In other words, induction of labor after 41 weeks reduced the chances of the baby dying by 80%. And since we never know if your baby is going to be one of the 9966 out of 10,000 who is fine, or be one of the 34 that is not – we want to get you delivered.


  1. Hi Dr. Guerin, thanks for sharing your viewpoint with us! I was wondering if you'd read the Cochrane review all the way through. When I did, I was surprised to find that the majority of these studies were done more than 20 years ago—between 1969 and 1992. Furthermore, many of these studies were conducted in India and Thailand. In the 7 studies that were conducted more recently (after 1992), there was only 1 stillbirth at all (in the watchful waiting group) reported out of 1817 women. It surprises me that OBs quote this Cochrane review all the time to pressure women into inductions, when the quality of the evidence is not as high as you might think it is. A mom’s overall risk of having anything go wrong with “watchful waiting” is EXTREMELY remote (even the Cochrane reviewers admit this in their conclusions). I have heard that “standard of care” in my community is induction by 41 weeks, sometimes even before. That being said, would you support a woman if she wanted to go until 42 weeks +/- a few days? What would you do if she refused an induction?

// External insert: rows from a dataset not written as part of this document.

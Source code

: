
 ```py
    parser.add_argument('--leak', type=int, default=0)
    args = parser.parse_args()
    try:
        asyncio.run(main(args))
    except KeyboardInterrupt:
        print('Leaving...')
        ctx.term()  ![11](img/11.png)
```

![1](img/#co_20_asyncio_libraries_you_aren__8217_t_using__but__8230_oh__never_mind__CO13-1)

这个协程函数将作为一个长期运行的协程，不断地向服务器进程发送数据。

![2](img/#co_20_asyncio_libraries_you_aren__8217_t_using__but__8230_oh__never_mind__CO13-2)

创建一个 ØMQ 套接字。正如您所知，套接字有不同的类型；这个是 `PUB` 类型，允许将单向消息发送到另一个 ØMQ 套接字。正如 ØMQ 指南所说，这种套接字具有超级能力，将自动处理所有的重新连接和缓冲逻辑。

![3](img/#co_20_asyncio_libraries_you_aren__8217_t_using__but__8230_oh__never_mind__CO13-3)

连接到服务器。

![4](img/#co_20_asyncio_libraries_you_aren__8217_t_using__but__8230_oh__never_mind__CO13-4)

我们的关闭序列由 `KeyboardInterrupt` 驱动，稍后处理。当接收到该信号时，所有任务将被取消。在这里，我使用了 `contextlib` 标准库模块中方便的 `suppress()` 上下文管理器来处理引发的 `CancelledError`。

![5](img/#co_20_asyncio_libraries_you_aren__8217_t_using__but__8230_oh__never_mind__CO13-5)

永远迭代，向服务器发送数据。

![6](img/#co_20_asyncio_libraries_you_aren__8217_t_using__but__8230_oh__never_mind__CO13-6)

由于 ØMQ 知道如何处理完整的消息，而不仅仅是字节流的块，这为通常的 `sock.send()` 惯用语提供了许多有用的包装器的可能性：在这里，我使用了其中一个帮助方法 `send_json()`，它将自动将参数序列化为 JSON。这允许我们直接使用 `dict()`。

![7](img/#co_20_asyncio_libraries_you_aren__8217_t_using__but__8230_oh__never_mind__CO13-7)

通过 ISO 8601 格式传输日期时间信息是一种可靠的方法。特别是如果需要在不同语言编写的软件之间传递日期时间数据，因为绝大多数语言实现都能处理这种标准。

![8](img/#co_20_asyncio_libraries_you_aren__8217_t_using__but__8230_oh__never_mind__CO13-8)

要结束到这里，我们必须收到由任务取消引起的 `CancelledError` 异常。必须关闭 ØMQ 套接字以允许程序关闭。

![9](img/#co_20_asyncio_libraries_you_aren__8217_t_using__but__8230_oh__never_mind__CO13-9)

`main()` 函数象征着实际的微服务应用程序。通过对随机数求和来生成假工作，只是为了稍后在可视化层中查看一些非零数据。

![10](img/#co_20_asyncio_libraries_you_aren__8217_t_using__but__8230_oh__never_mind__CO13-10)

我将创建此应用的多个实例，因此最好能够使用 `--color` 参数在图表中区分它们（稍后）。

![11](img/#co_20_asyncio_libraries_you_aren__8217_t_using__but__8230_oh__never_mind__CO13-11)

  2. Sorry! I didn't intend for the comment above to be an anonymous post. My name is Rebecca from

  3. Hello Rebecca: yes, sorry if I did not make it clear that the chance of anything bad happening is small - yes it is VERY small! The data in the table shows that perinatal death is only 34 per 10,000 births at 42 weeks. (This is not the Cochrane database, just a community hospital's experience with 45,000 births over 10 years - but it does agree with the Cochrane review). But telling patients the "chance for anything bad happening is small so we should wait" or "the chance of your baby dying is 4 times higher next week so we should induce" is not the same as telling patients what the numbers are. I am in favor of giving women actual data and letting them decide. Women are smart, women know what their risk tolerance is, and women are capable of making these complex decisions when they are given all the facts. This would include the fact that if you have no prior vaginal delivery and you are induced before your cervix is ready your chance for a C section is DOUBLED compared to waiting for spontaneous labor.
    So thank you for sharpening our focus here - I am not advocating waiting till 42 weeks nor routine induction at 41 weeks. I am advocating giving women information and letting them decide. My PERSONAL thought is that a C section is better than a stillbirth, so IF patients want my personal opinion, I would recommend induction at about 41 weeks. And yes, I have had many many patients that have listened to my opinion and politely declined that advice - and I make sure to let patients know that I am fine with that! People don't do what I say every day and I love those people. Be spunky, be thoughtful, be collaborative, listen, and be heard. That's all I ask - then do what you think is best.